Problem description
Every line that contains the word "GenerateKSPAssemblyDependencyAttributes" is to be copied from the listing.

Dataset content
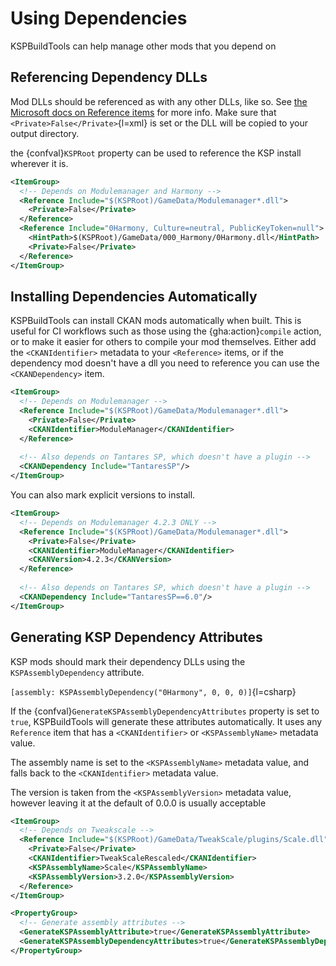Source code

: # Using Dependencies

KSPBuildTools can help manage other mods that you depend on

## Referencing Dependency DLLs

Mod DLLs should be referenced as with any other DLLs, like so. See [the Microsoft docs on Reference items](https://learn.microsoft.com/en-us/visualstudio/msbuild/common-msbuild-project-items?view=vs-2022#reference) for more info. Make sure that `<Private>False</Private>`{l=xml} is set or the DLL will be copied to your output directory.

the {confval}`KSPRoot` property can be used to reference the KSP install wherever it is. 
```xml
<ItemGroup>
  <!-- Depends on Modulemanager and Harmony -->
  <Reference Include="$(KSPRoot)/GameData/Modulemanager*.dll">
    <Private>False</Private>
  </Reference>
  <Reference Include="0Harmony, Culture=neutral, PublicKeyToken=null">
    <HintPath>$(KSPRoot)/GameData/000_Harmony/0Harmony.dll</HintPath>
    <Private>False</Private>
  </Reference>
</ItemGroup>
```

## Installing Dependencies Automatically

KSPBuildTools can install CKAN mods automatically when built. This is useful for CI workflows such as those using the {gha:action}`compile` action, or to make it easier for others to compile your mod themselves. Either add the `<CKANIdentifier>` metadata to your `<Reference>` items, or if the dependency mod doesn't have a dll you need to reference you can use the `<CKANDependency>` item.

```xml
<ItemGroup>
  <!-- Depends on Modulemanager -->
  <Reference Include="$(KSPRoot)/GameData/Modulemanager*.dll">
    <Private>False</Private>
    <CKANIdentifier>ModuleManager</CKANIdentifier>
  </Reference>
  
  <!-- Also depends on Tantares SP, which doesn't have a plugin -->
  <CKANDependency Include="TantaresSP"/>
</ItemGroup>
```

You can also mark explicit versions to install. 

```xml
<ItemGroup>
  <!-- Depends on Modulemanager 4.2.3 ONLY -->
  <Reference Include="$(KSPRoot)/GameData/Modulemanager*.dll">
    <Private>False</Private>
    <CKANIdentifier>ModuleManager</CKANIdentifier>
    <CKANVersion>4.2.3</CKANVersion>
  </Reference>
  
  <!-- Also depends on Tantares SP, which doesn't have a plugin -->
  <CKANDependency Include="TantaresSP==6.0"/>
</ItemGroup>
```

## Generating KSP Dependency Attributes

KSP mods should mark their dependency DLLs using the `KSPAssemblyDependency` attribute.

`[assembly: KSPAssemblyDependency("0Harmony", 0, 0, 0)]`{l=csharp}

If the {confval}`GenerateKSPAssemblyDependencyAttributes` property is set to `true`, KSPBuildTools will generate these attributes automatically. It uses any `Reference` item that has a `<CKANIdentifier>` or `<KSPAssemblyName>` metadata value.

The assembly name is set to the `<KSPAssemblyName>` metadata value, and falls back to the `<CKANIdentifier>` metadata value. 

The version is taken from the `<KSPAssemblyVersion>` metadata value, however leaving it at the default of 0.0.0 is usually acceptable

```xml
<ItemGroup>
  <!-- Depends on Tweakscale -->
  <Reference Include="$(KSPRoot)/GameData/TweakScale/plugins/Scale.dll">
    <Private>False</Private>
    <CKANIdentifier>TweakScaleRescaled</CKANIdentifier>
    <KSPAssemblyName>Scale</KSPAssemblyName>
    <KSPAssemblyVersion>3.2.0</KSPAssemblyVersion>
  </Reference>
</ItemGroup>

<PropertyGroup>
  <!-- Generate assembly attributes -->
  <GenerateKSPAssemblyAttribute>true</GenerateKSPAssemblyAttribute>
  <GenerateKSPAssemblyDependencyAttributes>true</GenerateKSPAssemblyDependencyAttributes>
</PropertyGroup>
```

Result below
If the {confval}`GenerateKSPAssemblyDependencyAttributes` property is set to `true`, KSPBuildTools will generate these attributes automatically. It uses any `Reference` item that has a `<CKANIdentifier>` or `<KSPAssemblyName>` metadata value.
  <GenerateKSPAssemblyDependencyAttributes>true</GenerateKSPAssemblyDependencyAttributes>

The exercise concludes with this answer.